## Input for this task
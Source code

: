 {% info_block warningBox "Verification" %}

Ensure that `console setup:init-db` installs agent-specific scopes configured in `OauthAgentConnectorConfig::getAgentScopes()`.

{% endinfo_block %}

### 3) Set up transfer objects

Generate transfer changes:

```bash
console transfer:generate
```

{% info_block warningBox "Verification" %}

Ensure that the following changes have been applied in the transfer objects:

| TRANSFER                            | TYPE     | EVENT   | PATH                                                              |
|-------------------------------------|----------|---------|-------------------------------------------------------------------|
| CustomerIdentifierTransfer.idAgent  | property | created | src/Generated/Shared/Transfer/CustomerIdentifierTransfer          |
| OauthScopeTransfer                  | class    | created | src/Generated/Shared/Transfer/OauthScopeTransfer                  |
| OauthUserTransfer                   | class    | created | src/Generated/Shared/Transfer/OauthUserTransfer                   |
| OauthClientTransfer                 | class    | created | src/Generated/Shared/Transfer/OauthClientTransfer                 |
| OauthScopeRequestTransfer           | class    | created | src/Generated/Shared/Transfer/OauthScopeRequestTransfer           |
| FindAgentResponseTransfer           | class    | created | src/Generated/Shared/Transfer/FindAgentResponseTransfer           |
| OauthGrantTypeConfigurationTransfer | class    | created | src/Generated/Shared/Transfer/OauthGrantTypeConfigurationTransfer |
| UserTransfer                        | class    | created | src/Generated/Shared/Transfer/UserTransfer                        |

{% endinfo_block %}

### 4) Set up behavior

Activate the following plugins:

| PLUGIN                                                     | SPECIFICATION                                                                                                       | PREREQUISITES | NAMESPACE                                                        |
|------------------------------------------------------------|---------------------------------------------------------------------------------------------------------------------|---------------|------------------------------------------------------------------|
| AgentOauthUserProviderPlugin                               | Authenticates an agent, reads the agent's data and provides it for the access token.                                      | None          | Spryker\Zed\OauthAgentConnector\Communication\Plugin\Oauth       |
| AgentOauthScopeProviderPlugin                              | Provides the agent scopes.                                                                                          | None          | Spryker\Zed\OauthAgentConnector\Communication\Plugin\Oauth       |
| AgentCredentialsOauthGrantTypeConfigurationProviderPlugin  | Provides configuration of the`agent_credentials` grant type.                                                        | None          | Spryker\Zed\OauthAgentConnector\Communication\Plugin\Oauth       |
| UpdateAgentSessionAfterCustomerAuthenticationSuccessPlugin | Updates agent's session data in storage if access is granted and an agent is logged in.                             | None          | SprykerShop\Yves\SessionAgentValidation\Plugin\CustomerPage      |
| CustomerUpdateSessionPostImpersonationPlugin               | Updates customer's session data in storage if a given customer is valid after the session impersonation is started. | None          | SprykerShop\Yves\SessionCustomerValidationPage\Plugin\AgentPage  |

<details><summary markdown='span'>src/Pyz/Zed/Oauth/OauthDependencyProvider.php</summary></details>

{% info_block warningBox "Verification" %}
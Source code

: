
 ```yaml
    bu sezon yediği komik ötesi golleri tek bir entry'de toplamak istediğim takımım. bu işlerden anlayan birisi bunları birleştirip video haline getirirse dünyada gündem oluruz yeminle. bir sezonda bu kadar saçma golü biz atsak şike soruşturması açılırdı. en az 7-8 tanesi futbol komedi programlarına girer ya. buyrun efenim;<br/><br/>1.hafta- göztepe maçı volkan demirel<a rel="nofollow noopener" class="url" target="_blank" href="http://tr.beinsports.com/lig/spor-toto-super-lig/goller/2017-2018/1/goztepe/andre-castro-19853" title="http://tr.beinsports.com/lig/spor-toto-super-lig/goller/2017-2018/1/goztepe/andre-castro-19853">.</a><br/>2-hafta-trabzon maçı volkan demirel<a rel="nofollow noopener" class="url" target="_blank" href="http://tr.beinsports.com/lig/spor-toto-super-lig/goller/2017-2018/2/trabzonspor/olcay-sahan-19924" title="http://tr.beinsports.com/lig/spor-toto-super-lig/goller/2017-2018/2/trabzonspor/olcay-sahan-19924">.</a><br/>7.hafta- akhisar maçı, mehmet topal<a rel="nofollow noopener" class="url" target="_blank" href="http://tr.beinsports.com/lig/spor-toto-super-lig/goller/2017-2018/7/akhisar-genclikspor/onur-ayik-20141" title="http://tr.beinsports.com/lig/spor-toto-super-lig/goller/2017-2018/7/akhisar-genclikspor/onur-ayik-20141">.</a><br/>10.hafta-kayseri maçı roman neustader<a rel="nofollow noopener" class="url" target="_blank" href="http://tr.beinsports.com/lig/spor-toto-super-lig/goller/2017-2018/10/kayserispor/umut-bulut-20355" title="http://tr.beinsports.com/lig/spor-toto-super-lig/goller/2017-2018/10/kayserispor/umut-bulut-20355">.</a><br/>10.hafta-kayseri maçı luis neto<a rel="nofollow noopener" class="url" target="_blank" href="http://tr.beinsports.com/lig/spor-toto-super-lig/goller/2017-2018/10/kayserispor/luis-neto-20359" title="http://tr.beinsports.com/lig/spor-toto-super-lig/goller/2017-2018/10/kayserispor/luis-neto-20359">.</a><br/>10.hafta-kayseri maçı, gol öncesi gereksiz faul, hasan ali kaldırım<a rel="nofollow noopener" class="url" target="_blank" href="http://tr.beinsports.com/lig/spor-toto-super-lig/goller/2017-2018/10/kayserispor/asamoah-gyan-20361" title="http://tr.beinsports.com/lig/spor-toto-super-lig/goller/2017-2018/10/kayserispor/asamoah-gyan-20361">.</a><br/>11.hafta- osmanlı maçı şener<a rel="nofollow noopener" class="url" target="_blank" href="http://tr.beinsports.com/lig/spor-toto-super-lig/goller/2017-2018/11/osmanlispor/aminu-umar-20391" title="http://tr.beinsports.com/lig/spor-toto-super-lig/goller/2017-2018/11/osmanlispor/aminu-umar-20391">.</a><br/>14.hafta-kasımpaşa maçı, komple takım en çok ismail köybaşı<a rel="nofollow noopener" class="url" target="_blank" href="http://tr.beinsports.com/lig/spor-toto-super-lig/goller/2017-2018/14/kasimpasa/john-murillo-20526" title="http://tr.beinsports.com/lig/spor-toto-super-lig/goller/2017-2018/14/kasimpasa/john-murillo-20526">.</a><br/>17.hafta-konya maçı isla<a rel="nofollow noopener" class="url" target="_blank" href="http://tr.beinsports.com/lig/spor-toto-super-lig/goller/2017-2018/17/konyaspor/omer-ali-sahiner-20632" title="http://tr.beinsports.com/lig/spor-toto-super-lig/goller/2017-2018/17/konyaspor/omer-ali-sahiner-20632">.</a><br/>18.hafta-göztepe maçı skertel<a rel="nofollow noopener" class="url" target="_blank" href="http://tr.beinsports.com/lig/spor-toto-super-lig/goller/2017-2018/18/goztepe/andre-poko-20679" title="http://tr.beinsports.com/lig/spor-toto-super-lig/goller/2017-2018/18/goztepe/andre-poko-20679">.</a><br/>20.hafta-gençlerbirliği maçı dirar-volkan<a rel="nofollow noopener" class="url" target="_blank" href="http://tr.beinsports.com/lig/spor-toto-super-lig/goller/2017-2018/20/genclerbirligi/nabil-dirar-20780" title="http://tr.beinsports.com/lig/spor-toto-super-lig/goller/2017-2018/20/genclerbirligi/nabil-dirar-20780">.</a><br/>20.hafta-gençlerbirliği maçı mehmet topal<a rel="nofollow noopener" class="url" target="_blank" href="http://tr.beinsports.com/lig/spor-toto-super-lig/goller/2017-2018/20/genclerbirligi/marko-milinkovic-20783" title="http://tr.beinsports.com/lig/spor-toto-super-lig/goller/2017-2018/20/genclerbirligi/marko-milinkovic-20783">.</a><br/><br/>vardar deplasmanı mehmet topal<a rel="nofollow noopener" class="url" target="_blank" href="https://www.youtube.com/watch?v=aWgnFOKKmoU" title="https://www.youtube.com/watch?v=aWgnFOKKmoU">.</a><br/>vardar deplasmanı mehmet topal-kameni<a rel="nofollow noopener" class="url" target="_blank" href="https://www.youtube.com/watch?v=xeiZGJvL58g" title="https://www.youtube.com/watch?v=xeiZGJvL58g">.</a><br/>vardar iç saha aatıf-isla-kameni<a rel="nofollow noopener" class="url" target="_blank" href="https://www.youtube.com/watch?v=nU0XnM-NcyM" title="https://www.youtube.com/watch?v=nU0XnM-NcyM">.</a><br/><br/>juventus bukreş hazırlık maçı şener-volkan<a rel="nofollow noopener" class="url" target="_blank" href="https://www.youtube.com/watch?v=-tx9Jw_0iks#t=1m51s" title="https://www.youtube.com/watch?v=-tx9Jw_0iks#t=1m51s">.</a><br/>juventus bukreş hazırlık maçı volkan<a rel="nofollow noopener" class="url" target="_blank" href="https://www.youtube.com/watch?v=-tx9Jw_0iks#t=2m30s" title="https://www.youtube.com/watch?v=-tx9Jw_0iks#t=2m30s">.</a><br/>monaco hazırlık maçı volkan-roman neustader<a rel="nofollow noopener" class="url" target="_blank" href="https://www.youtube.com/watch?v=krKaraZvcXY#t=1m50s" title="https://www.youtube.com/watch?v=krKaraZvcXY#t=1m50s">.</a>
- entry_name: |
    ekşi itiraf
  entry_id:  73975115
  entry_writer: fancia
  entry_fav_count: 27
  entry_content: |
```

## What is being asked
Taking the lines above, repeat exactly those from the line that contains "### 3) Set up transfer objects" through the line that contains "Activate the following", and both of those lines as well. Include nothing else.

## Answer space
### 3) Set up transfer objects

Generate transfer changes:

```bash
console transfer:generate
```

{% info_block warningBox "Verification" %}

Ensure that the following changes have been applied in the transfer objects:

| TRANSFER                            | TYPE     | EVENT   | PATH                                                              |
|-------------------------------------|----------|---------|-------------------------------------------------------------------|
| CustomerIdentifierTransfer.idAgent  | property | created | src/Generated/Shared/Transfer/CustomerIdentifierTransfer          |
| OauthScopeTransfer                  | class    | created | src/Generated/Shared/Transfer/OauthScopeTransfer                  |
| OauthUserTransfer                   | class    | created | src/Generated/Shared/Transfer/OauthUserTransfer                   |
| OauthClientTransfer                 | class    | created | src/Generated/Shared/Transfer/OauthClientTransfer                 |
| OauthScopeRequestTransfer           | class    | created | src/Generated/Shared/Transfer/OauthScopeRequestTransfer           |
| FindAgentResponseTransfer           | class    | created | src/Generated/Shared/Transfer/FindAgentResponseTransfer           |
| OauthGrantTypeConfigurationTransfer | class    | created | src/Generated/Shared/Transfer/OauthGrantTypeConfigurationTransfer |
| UserTransfer                        | class    | created | src/Generated/Shared/Transfer/UserTransfer                        |

{% endinfo_block %}

### 4) Set up behavior

Activate the following plugins:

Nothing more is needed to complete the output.